進行ととともに、尺骨神経が支配する筋肉の委縮が始まり、握力の低下、はしを使うなどの細かい動きがうまくできない巧緻(こうち)運動障害、親指と人差し指でのつまみ運動障害、親指と小指の対立運動不全を引き起こします。顔を洗うために手で水をすくったりする動作も、難しくなってきます。 筋肉が固まって小指が曲がったままになる鉤爪(かぎづめ)変形(鷲手〔わして〕変形)と呼ばれる現象も起こります。

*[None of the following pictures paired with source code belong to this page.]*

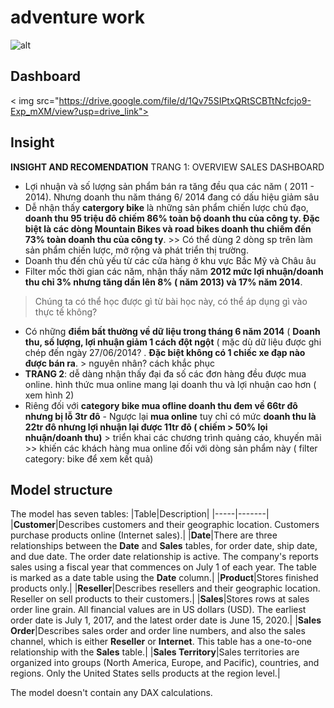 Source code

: #  adventure work

![alt](https://drive.google.com/file/d/1Qv75SIPtxQRtSCBTtNcfcjo9-Exp_mXM/view?usp=drive_link)

 ## Dashboard
 < img src="https://drive.google.com/file/d/1Qv75SIPtxQRtSCBTtNcfcjo9-Exp_mXM/view?usp=drive_link">
 ## Insight
**INSIGHT AND RECOMENDATION**
TRANG 1: OVERVIEW SALES DASHBOARD

- Lợi nhuận và số lượng sản phẩm bán ra tăng đều qua các năm ( 2011 - 2014). Nhưng doanh thu năm tháng 6/ 2014 đang có dấu hiệu giảm sâu
- Dễ nhận thấy **catergory bike** là những sản phẩm chiến lược chủ đạo, **doanh thu 95 triệu đô chiếm 86% toàn bộ doanh thu của công ty.  Đặc biệt là các dòng Mountain Bikes  và road bikes doanh thu chiếm đến 73% toàn doanh thu của công ty**. >> Có thể dùng 2 dòng sp trên làm sản phẩm chiến lược, mở rộng và phát triển thị trường. 
- Doanh thu đến chủ yếu từ các cửa hàng ở khu vực Bắc Mỹ và Châu âu
- Filter mốc thời gian các năm, nhận thấy năm **2012 mức lợi nhuận/doanh thu chỉ 3% nhưng tăng dần lên 8% ( năm 2013) và 17% năm 2014**. 
> Chúng ta có thể học được gì từ bài học này, có thể áp dụng gì vào thực tế không?
- Có những **điểm bất thường về dữ liệu trong tháng 6 năm 2014** ( **Doanh thu, số lượng, lợi nhuận giảm 1 cách đột ngột** ( mặc dù dữ liệu được ghi chép đến ngày 27/06/2014? . **Đặc biệt không có 1 chiếc xe đạp nào được bán ra**.  > nguyên nhân? cách khắc phục
- **TRANG 2**: dễ dàng nhận thấy đại đa số các đơn hàng đều được mua online. hình thức mua online mang lại doanh thu và lợi nhuận cao hơn ( xem hình 2)
- Riêng đối với **category bike mua ofline doanh thu đem về 66tr đô nhưng bị lỗ 3tr đô** - Ngược lại  **mua online** tuy chỉ có mức **doanh thu là 22tr đô nhưng lợi nhuận lại được 11tr đô ( chiếm > 50% lọi nhuận/doanh thu)** > triển khai các chương trình quảng cáo, khuyến mãi >> khiến các khách hàng mua online đối với dòng sản phẩm này ( filter category: bike để xem kết quả) 


## Model structure
The model has seven tables:
|Table|Description|
|-----|-------|
|**Customer**|Describes customers and their geographic location. Customers purchase products online (Internet sales).|
|**Date**|There are three relationships between the **Date** and **Sales** tables, for order date, ship date, and due date. The order date relationship is active. The company's reports sales using a fiscal year that commences on July 1 of each year. The table is marked as a date table using the **Date** column.|
|**Product**|Stores finished products only.|
|**Reseller**|Describes resellers and their geographic location. Reseller on sell products to their customers.|
|**Sales**|Stores rows at sales order line grain. All financial values are in US dollars (USD). The earliest order date is July 1, 2017, and the latest order date is June 15, 2020.|
|**Sales Order**|Describes sales order and order line numbers, and also the sales channel, which is either **Reseller** or **Internet**. This table has a one-to-one relationship with the **Sales** table.|
|**Sales Territory**|Sales territories are organized into groups (North America, Europe, and Pacific), countries, and regions. Only the United States sells products at the region level.|

The model doesn't contain any DAX calculations.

このギヨン管症候群の自己診断はとてもむずかしく、専門家でもきちんと電気生理学的な検査を含んだ精密な神経の診察をしないと、診断は容易ではありません。しびれも重要な症状ですが、手の筋肉のやせも重大な症状ですので、放置せずに、すぐに整形外科、神経内科の医師の診察を受けるようにしましょう。

ギヨン管症候群の検査と診断と治療

整形外科、神経内科の医師による診断では、手の筋肉の委縮や鉤爪変形、親指と人差し指で紙をつまみ、医師が紙を引く時に親指の第1関節が曲がるフローマンサインがあれば、診断がつきます。

感覚の障害がある時は、皮膚の感覚障害が尺骨神経の支配に一致していて、チネルサインがあれば、傷害部位が確定できます。チネルサインとは、破損した末梢(まっしょう)神経を確かめる検査で、障害部分をたたくと障害部位の支配領域に放散痛が生じます。ギヨン管症候群では、豆状骨と有鈎(ゆうこう)骨の間をたたくと、手首の手のひら側から小指、薬指の小指側に放散痛が広がります。

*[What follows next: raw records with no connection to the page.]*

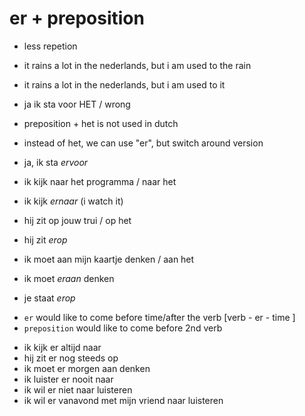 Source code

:# er + preposition

- less repetion

- it rains a lot in the nederlands, but i am used to the rain
- it rains a lot in the nederlands, but i am used to it

- ja ik sta voor HET / wrong

- preposition + het is not used in dutch

- instead of het, we can use "er", but switch around version

- ja, ik sta *ervoor*

- ik kijk naar het programma / naar het
- ik kijk *ernaar* (i watch it)

- hij zit op jouw trui / op het
- hij zit *erop*

- ik moet aan mijn kaartje denken / aan het
- ik moet *eraan* denken

- je staat *erop*

* `er` would like to come before time/after the verb [verb - er - time ]
* `preposition` would like to come before 2nd verb

- ik kijk er altijd naar
- hij zit er nog steeds op
- ik moet er morgen aan denken
- ik luister er nooit naar
- ik wil er niet naar luisteren
- ik wil er vanavond met mijn vriend naar luisteren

確定診断には、電気生理検査を行います。 また、神経伝導速度を測定し、尺骨神経の伝導速度に遅れが認められると、ギヨン管症候群と確定されます。

また、頸椎(けいつい)症による首の第7頸椎椎間板の障害でも、小指のしびれや痛み、手の筋肉の委縮、手指の変形が起こりますので、鑑別が必要になります。

整形外科、神経内科の医師による治療では、局所の安静、ビタミン剤の服用、少量のステロイド剤の注射、温浴療法、電気刺激療法、超音波療法などを行います。急性発症例で明らかな誘因がある場合には、手首を酷使するなどの生活習慣の改善と局所の安静で、自然に軽快することが多い傾向にあります。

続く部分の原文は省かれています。